Replacing existing gutters

If you’re simply replacing your old guttering system which has served you well, all you have to do is measure the guttering dimensions of what’s already there.

Ideally, you’ll have a spare gutter lying around somewhere. If this is the case, simply take out your tape measure to estimate the diameter and length of the product, as well as the guttering width. You’ll also need to note how many of those you have up on your roof to figure out the total number of gutters as well as brackets and other fittings you’ll need to order.

Naturally, the number will differ depending on the size of your roof and whether you’re replacing all or part of your guttering system.

If you don’t have any spares, you’ll have to climb up a ladder to measure the relevant dimensions of the gutters currently in use.

Simple as that!

Choosing gutter sizes for a new build

If you’re looking to buy gutters for a newly built house, you’ll have to do a few calculations.

Here’s the deal:

To put it simply, the guttering sizes you’ll need in the UK depend on two primary factors – the Effective Roof Area (ERA) and the Flow Rate (FR) of the roof gutter.

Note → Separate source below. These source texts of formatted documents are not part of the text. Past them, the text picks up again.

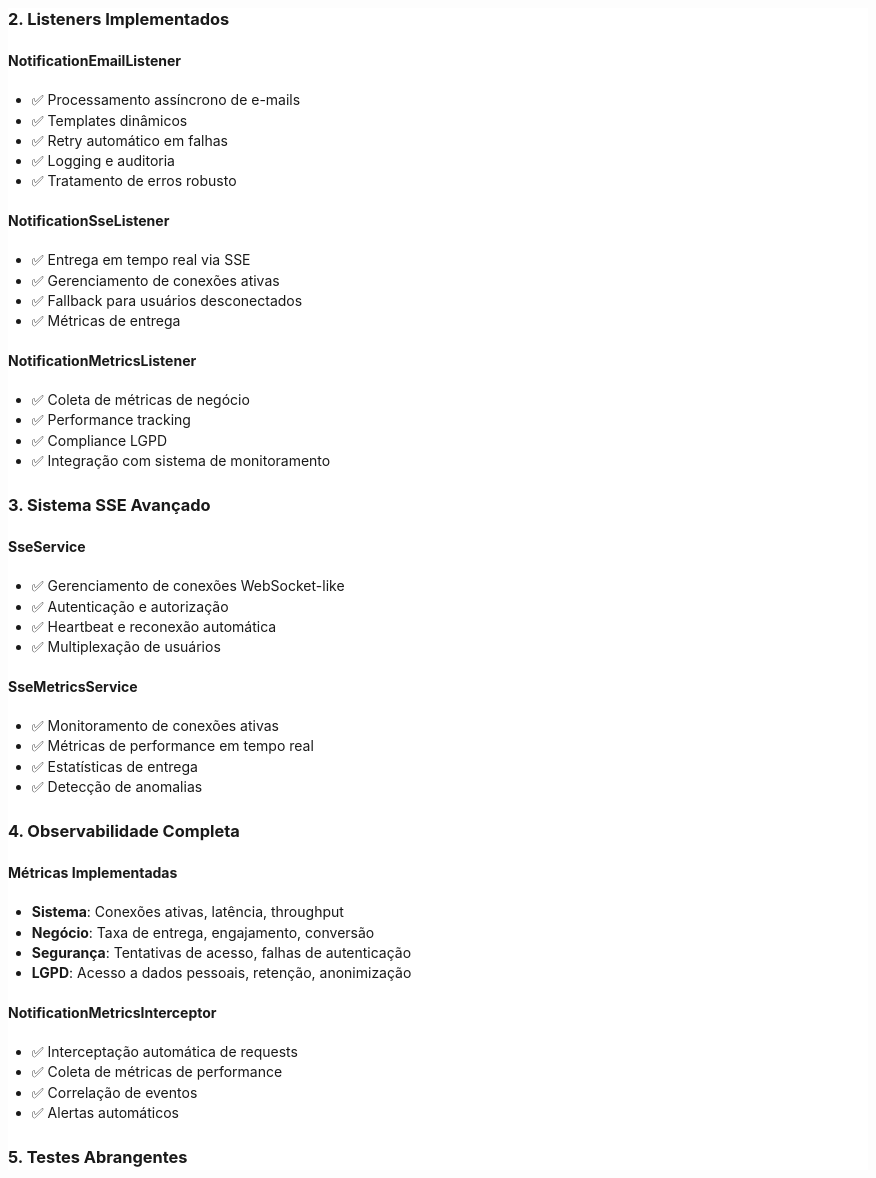 ### 2. **Listeners Implementados**

#### NotificationEmailListener
- ✅ Processamento assíncrono de e-mails
- ✅ Templates dinâmicos
- ✅ Retry automático em falhas
- ✅ Logging e auditoria
- ✅ Tratamento de erros robusto

#### NotificationSseListener
- ✅ Entrega em tempo real via SSE
- ✅ Gerenciamento de conexões ativas
- ✅ Fallback para usuários desconectados
- ✅ Métricas de entrega

#### NotificationMetricsListener
- ✅ Coleta de métricas de negócio
- ✅ Performance tracking
- ✅ Compliance LGPD
- ✅ Integração com sistema de monitoramento

### 3. **Sistema SSE Avançado**

#### SseService
- ✅ Gerenciamento de conexões WebSocket-like
- ✅ Autenticação e autorização
- ✅ Heartbeat e reconexão automática
- ✅ Multiplexação de usuários

#### SseMetricsService
- ✅ Monitoramento de conexões ativas
- ✅ Métricas de performance em tempo real
- ✅ Estatísticas de entrega
- ✅ Detecção de anomalias

### 4. **Observabilidade Completa**

#### Métricas Implementadas
- **Sistema**: Conexões ativas, latência, throughput
- **Negócio**: Taxa de entrega, engajamento, conversão
- **Segurança**: Tentativas de acesso, falhas de autenticação
- **LGPD**: Acesso a dados pessoais, retenção, anonimização

#### NotificationMetricsInterceptor
- ✅ Interceptação automática de requests
- ✅ Coleta de métricas de performance
- ✅ Correlação de eventos
- ✅ Alertas automáticos

### 5. **Testes Abrangentes**
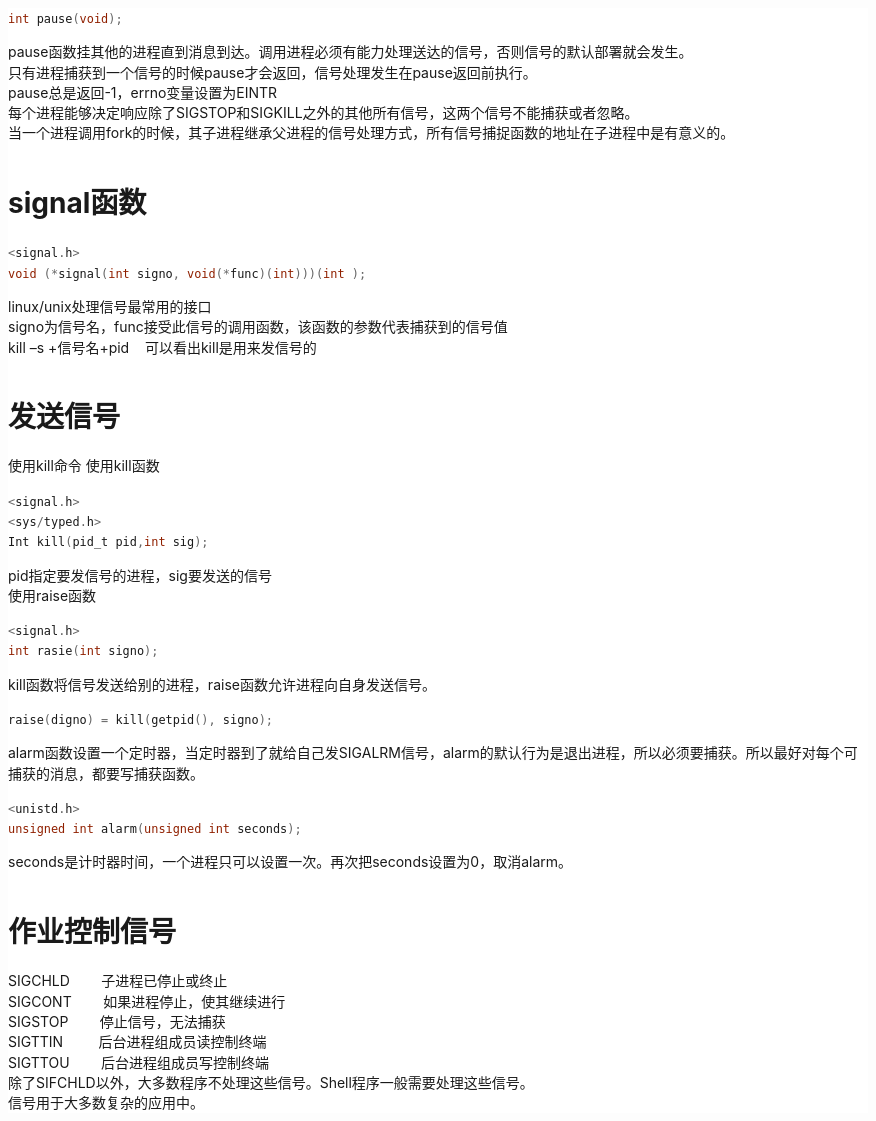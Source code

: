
 ```c
int pause(void);
```
pause函数挂其他的进程直到消息到达。调用进程必须有能力处理送达的信号，否则信号的默认部署就会发生。  
只有进程捕获到一个信号的时候pause才会返回，信号处理发生在pause返回前执行。  
pause总是返回-1，errno变量设置为EINTR  
每个进程能够决定响应除了SIGSTOP和SIGKILL之外的其他所有信号，这两个信号不能捕获或者忽略。  
当一个进程调用fork的时候，其子进程继承父进程的信号处理方式，所有信号捕捉函数的地址在子进程中是有意义的。



signal函数
===

```c
<signal.h>
void (*signal(int signo, void(*func)(int)))(int );
```
linux/unix处理信号最常用的接口  
signo为信号名，func接受此信号的调用函数，该函数的参数代表捕获到的信号值  
kill –s +信号名+pid    可以看出kill是用来发信号的


发送信号
===

使用kill命令
使用kill函数

```c
<signal.h>
<sys/typed.h>
Int kill(pid_t pid,int sig);
```
pid指定要发信号的进程，sig要发送的信号  
使用raise函数

```c
<signal.h>
int rasie(int signo);
```
kill函数将信号发送给别的进程，raise函数允许进程向自身发送信号。

```c
raise(digno) = kill(getpid(), signo);
```
alarm函数设置一个定时器，当定时器到了就给自己发SIGALRM信号，alarm的默认行为是退出进程，所以必须要捕获。所以最好对每个可捕获的消息，都要写捕获函数。

```c
<unistd.h>
unsigned int alarm(unsigned int seconds);
```
seconds是计时器时间，一个进程只可以设置一次。再次把seconds设置为0，取消alarm。



作业控制信号
===

SIGCHLD          子进程已停止或终止  
SIGCONT          如果进程停止，使其继续进行  
SIGSTOP          停止信号，无法捕获  
SIGTTIN          后台进程组成员读控制终端  
SIGTTOU          后台进程组成员写控制终端  
除了SIFCHLD以外，大多数程序不处理这些信号。Shell程序一般需要处理这些信号。  
信号用于大多数复杂的应用中。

To calculate your effective roof area, you’ll first have to measure the Length (L) and Width (W) of your roof, as well as its Height (H) from eaves to ridge, all in metres.

Then, use the following formula:

ERA (m2) = L x (W + H/2)

Here’s a quick example:

If your roof is 10m long, 8m wide and 2m high, your effective roof area would be:

10 x (8 + 2/2) = 90m2


One down – one to go!


A gutter’s flow rate tends to vary depending on its profile and size. For instance, a 115mm deep gutter will likely have a higher flow capacity than a 112mm half round one. You should be able to find the relevant data for each model in the manufacturer’s brochure.


To figure out the flow rate you require, you’ll need two variables. You’ve already got one of them – your effective roof area. The other one is the Rainfall Intensity (RI) in your area.

This is where it gets a bit more complicated, as rainfall intensity varies a lot across the UK. So, you can’t simply use the UK average. Instead, you’ll have to get accurate data for your local area from a weather authority like the Met Office.

Assuming you can do so, you can use the following formula:

FR (litres/second) = ERA x RI

After this, all that’s left is comparing the required flow rate with that of the products on offer and deciding whether to go with wide gutters, narrow guttering and so on.

What size gutters are best?

Lindab Copper Half Round Gutter

Choosing the right gutter sizes for the UK can be a bit tricky since there are lots of different options out there and quite a few factors for you to consider. So, there’s no one-fits-all, best solution when it comes to size.

The thing is:

If you go too small, your guttering system might overflow during sustained periods of heavy rain, causing all sorts of troubles ranging from minor roof leaks to serious structural damage.

So, why not simply go big, I hear you ask? Better safe than sorry, right?

Well, not quite – and here’s why:

First, you might have trouble fitting extra-large gutters on your roof.

Second, even if you succeed, they might look out of place and ruin your exterior design.

Third, guttering can be quite expensive, and large guttering will cost more.

The bottom line is:

When it comes to choosing guttering, you need to find the right balancing act between material, size and cost. And now that you know your way around UK guttering sizes, you should find this task a lot easier.